EXERCISE GOAL:
Without the pictures, output the records below exactly as they are.

*** Opening RECORDS FOR THE TASK ***

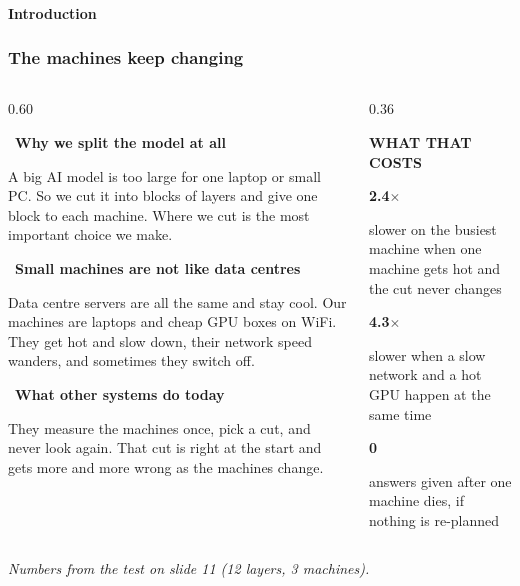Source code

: \documentclass[aspectratio=169,11pt]{beamer}
\newcommand{\kefoot}[1]{%
  \vfill{\scriptsize\itshape\color{kemuted}#1}%
}
\newcommand{\kecard}[3][kemist]{%
  \begin{beamercolorbox}[wd=#2,sep=6pt,rounded=true]{}%
    \colorbox{#1}{\begin{minipage}{\dimexpr#2-14pt\relax}#3\end{minipage}}%
  \end{beamercolorbox}}
\newcommand{\kedot}[2][keamber]{%
  \tikz[baseline=(n.base)]{\node[circle,fill=#1,text=white,inner sep=1.6pt,
    font=\scriptsize\bfseries,minimum size=1.6em] (n) {#2};}}
\newcommand{\kehead}[1]{{\bfseries\color{keink}#1}}
\newcommand{\kesub}[1]{{\footnotesize\color{kebody}#1}}
\begin{document}
\begin{frame}[shrink=20]
  \framesubtitle{Introduction}
  \frametitle{The machines keep changing}
  \begin{columns}[T]
  \begin{column}{0.60\textwidth}
    \kecard{\textwidth}{%
      \kedot[keteal]{1}\ \kehead{Why we split the model at all}\par\vspace{0.3em}
      \kesub{A big AI model is too large for one laptop or small PC. So we
      cut it into blocks of layers and give one block to each machine. Where we
      cut is the most important choice we make.}}\vspace{0.4em}
    \kecard{\textwidth}{%
      \kedot[keteal]{2}\ \kehead{Small machines are not like data centres}\par\vspace{0.3em}
      \kesub{Data centre servers are all the same and stay cool. Our
      machines are laptops and cheap GPU boxes on WiFi. They get hot and slow
      down, their network speed wanders, and sometimes they switch off.}}\vspace{0.4em}
    \kecard{\textwidth}{%
      \kedot{3}\ \kehead{What other systems do today}\par\vspace{0.3em}
      \kesub{They measure the machines once, pick a cut, and never look
      again. That cut is right at the start and gets more and more wrong as the
      machines change.}}
  \end{column}
  \begin{column}{0.36\textwidth}
    \colorbox{keink}{\begin{minipage}{\dimexpr\textwidth-14pt\relax}
      \vspace{0.4em}
      {\scriptsize\bfseries\color{keamber}WHAT THAT COSTS}\par\vspace{0.8em}
      {\headfont\Huge\bfseries\color{white}2.4$\times$}\par
      {\scriptsize\color{white!62!keink}slower on the busiest machine when
       one machine gets hot and the cut never changes}\par\vspace{0.9em}
      {\headfont\Huge\bfseries\color{white}4.3$\times$}\par
      {\scriptsize\color{white!62!keink}slower when a slow network and a hot
       GPU happen at the same time}\par\vspace{0.9em}
      {\headfont\Huge\bfseries\color{white}0}\par
      {\scriptsize\color{white!62!keink}answers given after one machine
       dies, if nothing is re-planned}
      \vspace{0.5em}
    \end{minipage}}
  \end{column}
  \end{columns}
  \kefoot{Numbers from the test on slide 11 (12 layers, 3 machines).}
\end{frame}
\end{document}
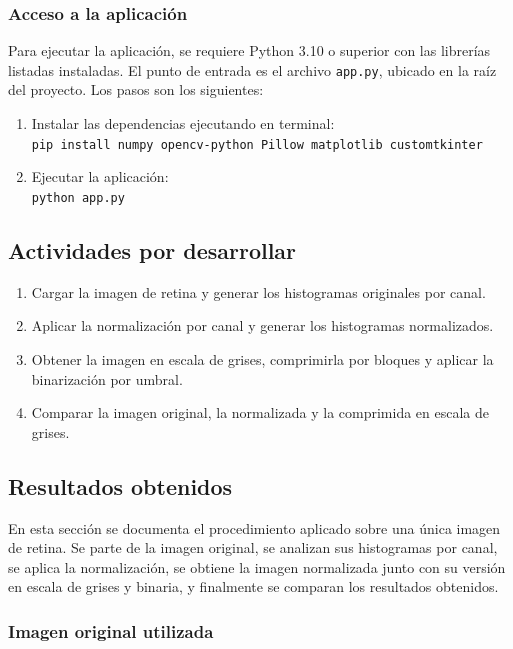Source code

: \documentclass[11pt]{article}
\begin{document}
\subsubsection{Acceso a la aplicación}
Para ejecutar la aplicación, se requiere Python 3.10 o superior con las librerías listadas instaladas. El punto de entrada es el archivo \texttt{app.py}, ubicado en la raíz del proyecto. Los pasos son los siguientes:

\begin{enumerate}
    \item Instalar las dependencias ejecutando en terminal:\\
          \texttt{pip install numpy opencv-python Pillow matplotlib customtkinter}
    \item Ejecutar la aplicación:\\
          \texttt{python app.py}
\end{enumerate}

\subsection{Actividades por desarrollar}
\begin{enumerate}
    \item Cargar la imagen de retina y generar los histogramas originales por canal.
    \item Aplicar la normalización por canal y generar los histogramas normalizados.
    \item Obtener la imagen en escala de grises, comprimirla por bloques y aplicar la binarización por umbral.
    \item Comparar la imagen original, la normalizada y la comprimida en escala de grises.
\end{enumerate}

\subsection{Resultados obtenidos}

En esta sección se documenta el procedimiento aplicado sobre una única imagen de retina. Se parte de la imagen original, se analizan sus histogramas por canal, se aplica la normalización, se obtiene la imagen normalizada junto con su versión en escala de grises y binaria, y finalmente se comparan los resultados obtenidos.

\subsubsection{Imagen original utilizada}
\end{document}
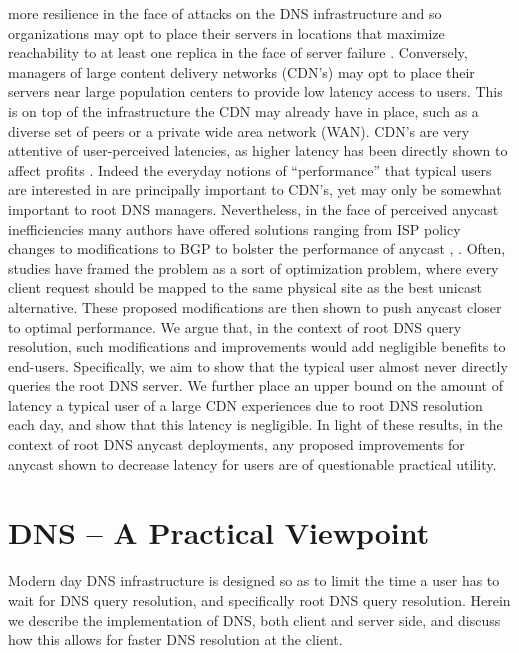\documentclass[sigconf,nonacm,10pt]{acmart}
\begin{document}
more resilience in the face of attacks on the DNS infrastructure and so
organizations may opt to place their servers in locations that maximize
reachability to at least one replica in the face of server failure
\cite{moura2016anycast}. Conversely, managers of large content delivery
networks (CDN's) may opt to place their servers near large population
centers to provide low latency access to users. This is on top of the
infrastructure the CDN may already have in place, such as a diverse set
of peers or a private wide area network (WAN). CDN's are very attentive
of user-perceived latencies, as higher latency has been directly shown
to affect profits \cite{linden}. Indeed the everyday notions of
``performance'' that typical users are interested in are principally
important to CDN's, yet may only be somewhat important to root DNS
managers. \break
Nevertheless, in the face of perceived anycast inefficiencies many
authors have offered solutions ranging from ISP policy changes to
modifications to BGP to bolster the performance of anycast
\cite{li_levin_spring_bhattacharjee_2018},
\cite{huawei_evaluating_anycast}. Often, studies have framed the problem
as a sort of optimization problem, where every client request should be
mapped to the same physical site as the best unicast alternative. These
proposed modifications are then shown to push anycast closer to optimal
performance. \break
We argue that, in the context of root DNS query resolution, such
modifications and improvements would add negligible benefits to
end-users. Specifically, we aim to show that the typical user almost
never directly queries the root DNS server. We further place an upper
bound on the amount of latency a typical user of a large CDN experiences
due to root DNS resolution each day, and show that this latency is
negligible. In light of these results, in the context of root DNS
anycast deployments, any proposed improvements for anycast shown to
decrease latency for users are of questionable practical utility. \break

\section{DNS -- A Practical
Viewpoint}\label{dns-a-practical-viewpoint-1}

Modern day DNS infrastructure is designed so as to limit the time a user
has to wait for DNS query resolution, and specifically root DNS query
resolution. Herein we describe the implementation of DNS, both client
and server side, and discuss how this allows for faster DNS resolution
at the client.
\end{document}
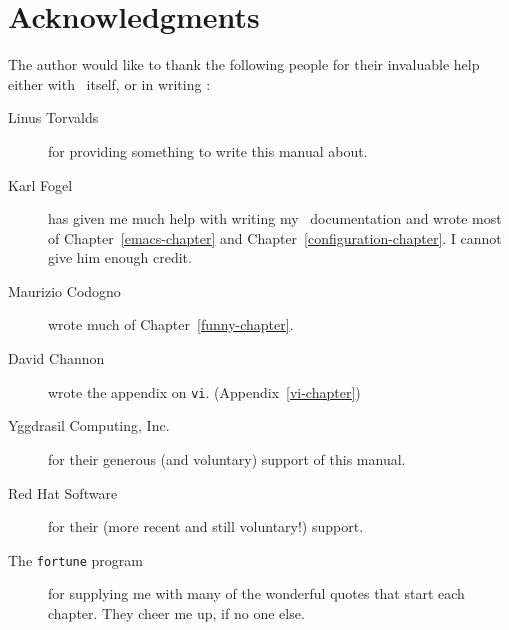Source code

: \chapter*{Acknowledgments}

The author would like to thank the following people for their
invaluable help either with \linux\ itself, or in writing \uguide:

\begin{description}
\item [Linus Torvalds]  for providing something
to write this manual about.

\item [Karl Fogel]  has given me much help with
  writing my \linux\ documentation and wrote most of
  Chapter~\ref{emacs-chapter} and Chapter~\ref{configuration-chapter}.
  I cannot give him enough credit.

\item [Maurizio Codogno]  wrote much of
  Chapter~\ref{funny-chapter}.

\item [David Channon]  wrote the appendix on
  {\tt vi}. (Appendix~\ref{vi-chapter})

\item [Yggdrasil Computing, Inc.] for their generous (and voluntary) support
  of this manual.
  
\item [Red Hat Software] for their (more recent and still voluntary!)
  support.

\item [The {\tt fortune} program] for supplying me with many of the
  wonderful quotes that start each chapter.  They cheer me up, if no
  one else.
\end{description}
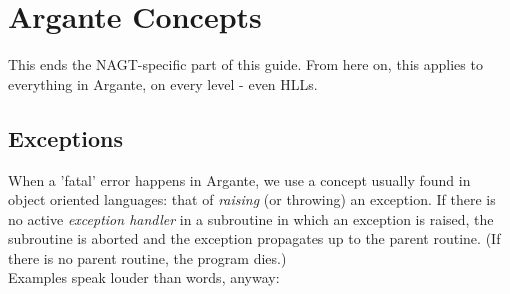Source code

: \documentclass[a4paper,oneside,openany]{book}
\begin{document}
\section{Argante Concepts}
This ends the NAGT-specific part of this guide. From here on, this applies to
everything in Argante, on every level - even HLLs.
\subsection{Exceptions}
When a 'fatal' error happens in Argante, we use a concept usually found
in object oriented languages: that of \emph{raising} (or throwing) an exception.
If there is no active \emph{exception handler} in a subroutine in which an
exception is raised, the subroutine is aborted and the exception propagates up
to the parent routine. (If there is no parent routine, the program dies.)\\
Examples speak louder than words, anyway:
\end{document}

*** Closing RECORDS FOR THE TASK ***

ANSWER BOX:
Source code

: \documentclass[aspectratio=169,11pt]{beamer}
\newcommand{\kefoot}[1]{%
  \vfill{\scriptsize\itshape\color{kemuted}#1}%
}
\newcommand{\kecard}[3][kemist]{%
  \begin{beamercolorbox}[wd=#2,sep=6pt,rounded=true]{}%
    \colorbox{#1}{\begin{minipage}{\dimexpr#2-14pt\relax}#3\end{minipage}}%
  \end{beamercolorbox}}
\newcommand{\kedot}[2][keamber]{%
  \tikz[baseline=(n.base)]{\node[circle,fill=#1,text=white,inner sep=1.6pt,
    font=\scriptsize\bfseries,minimum size=1.6em] (n) {#2};}}
\newcommand{\kehead}[1]{{\bfseries\color{keink}#1}}
\newcommand{\kesub}[1]{{\footnotesize\color{kebody}#1}}
\begin{document}
\begin{frame}[shrink=20]
  \framesubtitle{Introduction}
  \frametitle{The machines keep changing}
  \begin{columns}[T]
  \begin{column}{0.60\textwidth}
    \kecard{\textwidth}{%
      \kedot[keteal]{1}\ \kehead{Why we split the model at all}\par\vspace{0.3em}
      \kesub{A big AI model is too large for one laptop or small PC. So we
      cut it into blocks of layers and give one block to each machine. Where we
      cut is the most important choice we make.}}\vspace{0.4em}
    \kecard{\textwidth}{%
      \kedot[keteal]{2}\ \kehead{Small machines are not like data centres}\par\vspace{0.3em}
      \kesub{Data centre servers are all the same and stay cool. Our
      machines are laptops and cheap GPU boxes on WiFi. They get hot and slow
      down, their network speed wanders, and sometimes they switch off.}}\vspace{0.4em}
    \kecard{\textwidth}{%
      \kedot{3}\ \kehead{What other systems do today}\par\vspace{0.3em}
      \kesub{They measure the machines once, pick a cut, and never look
      again. That cut is right at the start and gets more and more wrong as the
      machines change.}}
  \end{column}
  \begin{column}{0.36\textwidth}
    \colorbox{keink}{\begin{minipage}{\dimexpr\textwidth-14pt\relax}
      \vspace{0.4em}
      {\scriptsize\bfseries\color{keamber}WHAT THAT COSTS}\par\vspace{0.8em}
      {\headfont\Huge\bfseries\color{white}2.4$\times$}\par
      {\scriptsize\color{white!62!keink}slower on the busiest machine when
       one machine gets hot and the cut never changes}\par\vspace{0.9em}
      {\headfont\Huge\bfseries\color{white}4.3$\times$}\par
      {\scriptsize\color{white!62!keink}slower when a slow network and a hot
       GPU happen at the same time}\par\vspace{0.9em}
      {\headfont\Huge\bfseries\color{white}0}\par
      {\scriptsize\color{white!62!keink}answers given after one machine
       dies, if nothing is re-planned}
      \vspace{0.5em}
    \end{minipage}}
  \end{column}
  \end{columns}
  \kefoot{Numbers from the test on slide 11 (12 layers, 3 machines).}
\end{frame}
\end{document}
Source code

: \documentclass[11pt]{article}
\begin{document}
\subsubsection{Acceso a la aplicación}
Para ejecutar la aplicación, se requiere Python 3.10 o superior con las librerías listadas instaladas. El punto de entrada es el archivo \texttt{app.py}, ubicado en la raíz del proyecto. Los pasos son los siguientes:

\begin{enumerate}
    \item Instalar las dependencias ejecutando en terminal:\\
          \texttt{pip install numpy opencv-python Pillow matplotlib customtkinter}
    \item Ejecutar la aplicación:\\
          \texttt{python app.py}
\end{enumerate}

\subsection{Actividades por desarrollar}
\begin{enumerate}
    \item Cargar la imagen de retina y generar los histogramas originales por canal.
    \item Aplicar la normalización por canal y generar los histogramas normalizados.
    \item Obtener la imagen en escala de grises, comprimirla por bloques y aplicar la binarización por umbral.
    \item Comparar la imagen original, la normalizada y la comprimida en escala de grises.
\end{enumerate}

\subsection{Resultados obtenidos}

En esta sección se documenta el procedimiento aplicado sobre una única imagen de retina. Se parte de la imagen original, se analizan sus histogramas por canal, se aplica la normalización, se obtiene la imagen normalizada junto con su versión en escala de grises y binaria, y finalmente se comparan los resultados obtenidos.

\subsubsection{Imagen original utilizada}
\end{document}
\documentclass[sigconf,nonacm,10pt]{acmart}
\begin{document}
more resilience in the face of attacks on the DNS infrastructure and so
organizations may opt to place their servers in locations that maximize
reachability to at least one replica in the face of server failure
\cite{moura2016anycast}. Conversely, managers of large content delivery
networks (CDN's) may opt to place their servers near large population
centers to provide low latency access to users. This is on top of the
infrastructure the CDN may already have in place, such as a diverse set
of peers or a private wide area network (WAN). CDN's are very attentive
of user-perceived latencies, as higher latency has been directly shown
to affect profits \cite{linden}. Indeed the everyday notions of
``performance'' that typical users are interested in are principally
important to CDN's, yet may only be somewhat important to root DNS
managers. \break
Nevertheless, in the face of perceived anycast inefficiencies many
authors have offered solutions ranging from ISP policy changes to
modifications to BGP to bolster the performance of anycast
\cite{li_levin_spring_bhattacharjee_2018},
\cite{huawei_evaluating_anycast}. Often, studies have framed the problem
as a sort of optimization problem, where every client request should be
mapped to the same physical site as the best unicast alternative. These
proposed modifications are then shown to push anycast closer to optimal
performance. \break
We argue that, in the context of root DNS query resolution, such
modifications and improvements would add negligible benefits to
end-users. Specifically, we aim to show that the typical user almost
never directly queries the root DNS server. We further place an upper
bound on the amount of latency a typical user of a large CDN experiences
due to root DNS resolution each day, and show that this latency is
negligible. In light of these results, in the context of root DNS
anycast deployments, any proposed improvements for anycast shown to
decrease latency for users are of questionable practical utility. \break

\section{DNS -- A Practical
Viewpoint}\label{dns-a-practical-viewpoint-1}

Modern day DNS infrastructure is designed so as to limit the time a user
has to wait for DNS query resolution, and specifically root DNS query
resolution. Herein we describe the implementation of DNS, both client
and server side, and discuss how this allows for faster DNS resolution
at the client.
\end{document}
Source code

: \chapter*{Acknowledgments}

The author would like to thank the following people for their
invaluable help either with \linux\ itself, or in writing \uguide:

\begin{description}
\item [Linus Torvalds]  for providing something
to write this manual about.

\item [Karl Fogel]  has given me much help with
  writing my \linux\ documentation and wrote most of
  Chapter~\ref{emacs-chapter} and Chapter~\ref{configuration-chapter}.
  I cannot give him enough credit.

\item [Maurizio Codogno]  wrote much of
  Chapter~\ref{funny-chapter}.

\item [David Channon]  wrote the appendix on
  {\tt vi}. (Appendix~\ref{vi-chapter})

\item [Yggdrasil Computing, Inc.] for their generous (and voluntary) support
  of this manual.
  
\item [Red Hat Software] for their (more recent and still voluntary!)
  support.

\item [The {\tt fortune} program] for supplying me with many of the
  wonderful quotes that start each chapter.  They cheer me up, if no
  one else.
\end{description}
Source code

: \documentclass[a4paper,oneside,openany]{book}
\begin{document}
\section{Argante Concepts}
This ends the NAGT-specific part of this guide. From here on, this applies to
everything in Argante, on every level - even HLLs.
\subsection{Exceptions}
When a 'fatal' error happens in Argante, we use a concept usually found
in object oriented languages: that of \emph{raising} (or throwing) an exception.
If there is no active \emph{exception handler} in a subroutine in which an
exception is raised, the subroutine is aborted and the exception propagates up
to the parent routine. (If there is no parent routine, the program dies.)\\
Examples speak louder than words, anyway:
\end{document}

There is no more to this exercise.